I worry about heel to toe foot massagers, the kind that you put your entire foot into. They’re supposed to make aching feet feel better. They look so inviting. They promise better circulation, improved sex, maybe an even better life.
But what if something goes wrong and a foot massager goes rogue. I worry that it can become possessed and what if it hates you? The stench of stinky feet day in day out could do that. Something like a nasty smell causing a short circuit could overwhelm its technology and then it finally happens – you can’t get your foot, or worse yet, both feet out. If it doesn’t let go, do you call your podiatrist? What should you say, “Help! My big toe is sticking out of my heel!”? That should catch their interest!
A foot massager with a hungry appetite for toes could send you to the emergency room. Then what do you say? How do you explain your situation to the Admissions clerk? Should you call a lawyer?
What if it just grabbed part of your foot and wouldn’t let go? In other words, it just does a partial? Like a toe suck. You could just sit there, hope for an erotic experience, and wait for it to shut down by itself. But what if it cuts off circulation and your toes go dead? With that opaque cover, you’d never know that your toes turned black and had gangrene. Until the smell seeped out or you realized there was more room in the massager than before.
Toe grabbing…it just won’t do. I don’t have a toe fetish. No machine or anyone else is going to suck my toes. On the other hand, or I should say foot, what if the heating unit in the massager goes awry with your foot stuck in it? Would it cook your foot? Or burn it to a crisp?
I don’t know how much compression a foot massager can exert and I don’t know how much compression a foot can take. I suppose it could squeeze the soft tissues all the way to the bone. Or the bones could be mashed – a real bone crusher or maybe a cure for hammertoe?
I don’t think I would want to use one if I was home all alone.

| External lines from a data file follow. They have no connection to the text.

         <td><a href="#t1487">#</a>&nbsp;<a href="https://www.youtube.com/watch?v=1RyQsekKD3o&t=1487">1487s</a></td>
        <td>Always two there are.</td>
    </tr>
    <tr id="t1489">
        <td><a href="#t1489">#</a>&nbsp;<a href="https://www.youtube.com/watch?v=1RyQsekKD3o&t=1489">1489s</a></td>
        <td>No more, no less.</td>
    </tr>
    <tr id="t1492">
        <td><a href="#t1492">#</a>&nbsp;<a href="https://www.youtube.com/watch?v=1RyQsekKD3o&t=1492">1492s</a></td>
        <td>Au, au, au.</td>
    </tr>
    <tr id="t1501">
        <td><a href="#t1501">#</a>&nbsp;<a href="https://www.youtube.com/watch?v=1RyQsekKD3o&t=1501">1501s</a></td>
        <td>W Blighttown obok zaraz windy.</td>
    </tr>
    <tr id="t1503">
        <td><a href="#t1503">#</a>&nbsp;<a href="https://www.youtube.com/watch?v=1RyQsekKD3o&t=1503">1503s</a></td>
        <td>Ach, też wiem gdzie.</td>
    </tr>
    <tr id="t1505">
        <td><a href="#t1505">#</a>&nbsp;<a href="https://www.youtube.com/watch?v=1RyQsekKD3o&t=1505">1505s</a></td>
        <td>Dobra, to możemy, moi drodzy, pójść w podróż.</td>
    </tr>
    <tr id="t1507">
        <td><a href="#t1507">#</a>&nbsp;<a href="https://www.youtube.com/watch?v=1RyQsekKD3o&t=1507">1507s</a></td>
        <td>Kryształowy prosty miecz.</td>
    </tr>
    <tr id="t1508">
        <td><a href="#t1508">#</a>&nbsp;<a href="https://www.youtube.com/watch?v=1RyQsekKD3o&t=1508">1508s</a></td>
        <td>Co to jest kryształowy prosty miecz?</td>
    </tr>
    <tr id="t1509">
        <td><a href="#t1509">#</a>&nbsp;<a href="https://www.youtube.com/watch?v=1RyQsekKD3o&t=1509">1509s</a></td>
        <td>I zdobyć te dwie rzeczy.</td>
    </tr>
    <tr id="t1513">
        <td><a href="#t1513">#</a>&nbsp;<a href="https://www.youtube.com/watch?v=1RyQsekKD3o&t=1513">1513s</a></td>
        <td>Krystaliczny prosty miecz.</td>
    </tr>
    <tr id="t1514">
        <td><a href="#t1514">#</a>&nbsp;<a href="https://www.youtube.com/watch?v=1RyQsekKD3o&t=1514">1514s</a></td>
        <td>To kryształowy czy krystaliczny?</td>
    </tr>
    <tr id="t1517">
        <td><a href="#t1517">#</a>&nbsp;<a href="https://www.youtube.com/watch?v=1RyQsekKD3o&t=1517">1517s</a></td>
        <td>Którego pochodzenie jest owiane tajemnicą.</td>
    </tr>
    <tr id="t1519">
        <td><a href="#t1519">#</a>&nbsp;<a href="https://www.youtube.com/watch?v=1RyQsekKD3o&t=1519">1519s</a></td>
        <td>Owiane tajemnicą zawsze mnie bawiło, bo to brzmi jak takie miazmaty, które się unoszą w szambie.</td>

And it would be long and hard to explain to my husband, Howard, why I couldn’t drive the car or how I had an accident.
“Howard, I crashed the car.”
“How did you do that?”
“I couldn’t stop speeding.”
“Why couldn’t you stop speeding?”
“I couldn’t pull my foot away from the accelerator.”

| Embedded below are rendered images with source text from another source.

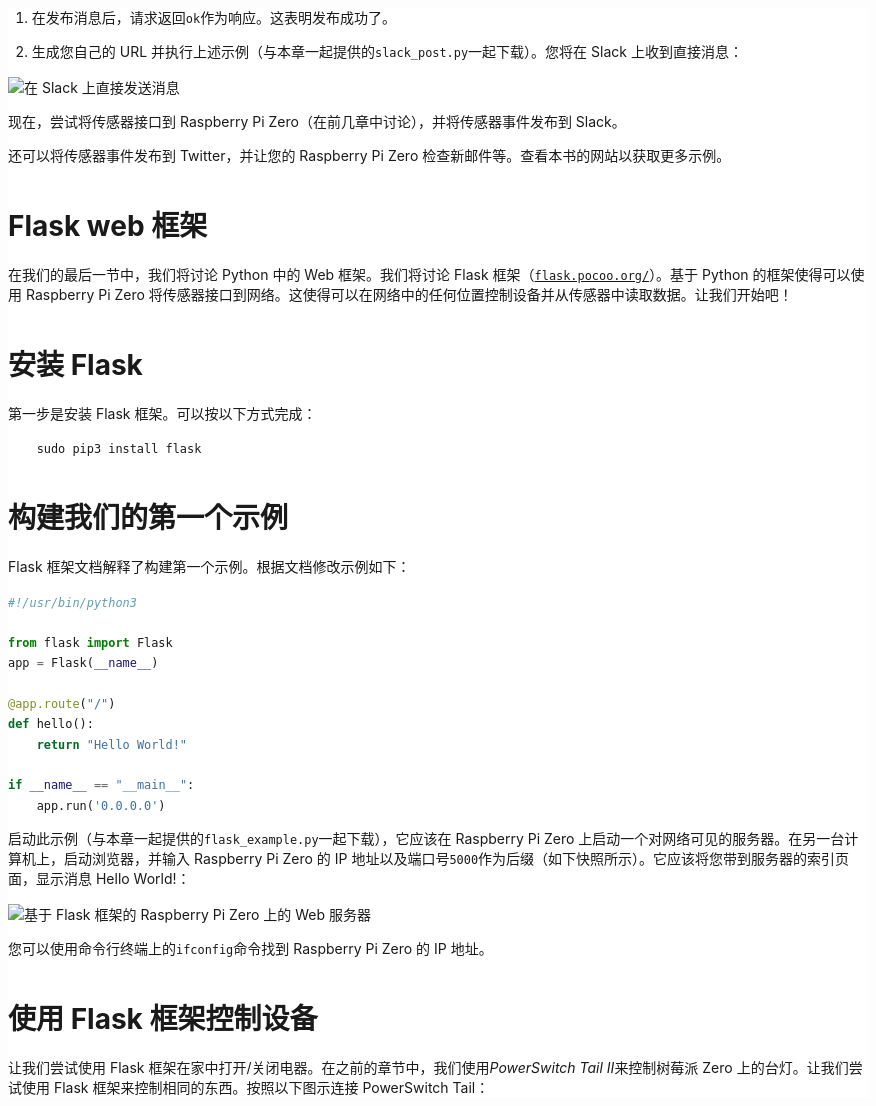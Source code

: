 1.  在发布消息后，请求返回`ok`作为响应。这表明发布成功了。

1.  生成您自己的 URL 并执行上述示例（与本章一起提供的`slack_post.py`一起下载）。您将在 Slack 上收到直接消息：

![](https://github.com/OpenDocCN/freelearn-python-zh/raw/master/docs/gtst-py-iot/img/b593e295-094d-403e-a245-a79068060b26.png)在 Slack 上直接发送消息

现在，尝试将传感器接口到 Raspberry Pi Zero（在前几章中讨论），并将传感器事件发布到 Slack。

还可以将传感器事件发布到 Twitter，并让您的 Raspberry Pi Zero 检查新邮件等。查看本书的网站以获取更多示例。

# Flask web 框架

在我们的最后一节中，我们将讨论 Python 中的 Web 框架。我们将讨论 Flask 框架（[`flask.pocoo.org/`](http://flask.pocoo.org/)）。基于 Python 的框架使得可以使用 Raspberry Pi Zero 将传感器接口到网络。这使得可以在网络中的任何位置控制设备并从传感器中读取数据。让我们开始吧！

# 安装 Flask

第一步是安装 Flask 框架。可以按以下方式完成：

```py
    sudo pip3 install flask
```

# 构建我们的第一个示例

Flask 框架文档解释了构建第一个示例。根据文档修改示例如下：

```py
#!/usr/bin/python3

from flask import Flask
app = Flask(__name__)

@app.route("/")
def hello():
    return "Hello World!"

if __name__ == "__main__":
    app.run('0.0.0.0')
```

启动此示例（与本章一起提供的`flask_example.py`一起下载），它应该在 Raspberry Pi Zero 上启动一个对网络可见的服务器。在另一台计算机上，启动浏览器，并输入 Raspberry Pi Zero 的 IP 地址以及端口号`5000`作为后缀（如下快照所示）。它应该将您带到服务器的索引页面，显示消息 Hello World!：

![](https://github.com/OpenDocCN/freelearn-python-zh/raw/master/docs/gtst-py-iot/img/c515611e-7de9-40cc-a867-0fbc6cd43c88.png)基于 Flask 框架的 Raspberry Pi Zero 上的 Web 服务器

您可以使用命令行终端上的`ifconfig`命令找到 Raspberry Pi Zero 的 IP 地址。

# 使用 Flask 框架控制设备

让我们尝试使用 Flask 框架在家中打开/关闭电器。在之前的章节中，我们使用*PowerSwitch Tail II*来控制树莓派 Zero 上的台灯。让我们尝试使用 Flask 框架来控制相同的东西。按照以下图示连接 PowerSwitch Tail：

“I had a foot massager on my foot.”
“Why were you driving with a foot massager on your foot?”
“Because it was stuck there, it wouldn’t come off!”
And then there are hand massagers. You stick your hand in one and it does something, I’m not sure what. I can think of the things I might want it to do, like file my nails, trim cuticles, but I don’t think they do that. On the other hand, what if it pulled my finger and relieved flatulence? I don’t know how I’d explain that to anyone.
Disclaimer: This blog makes no reference to any specific brand of foot massager. From the reviews I’ve read, most people like them. As for me, I’m not taking any chances.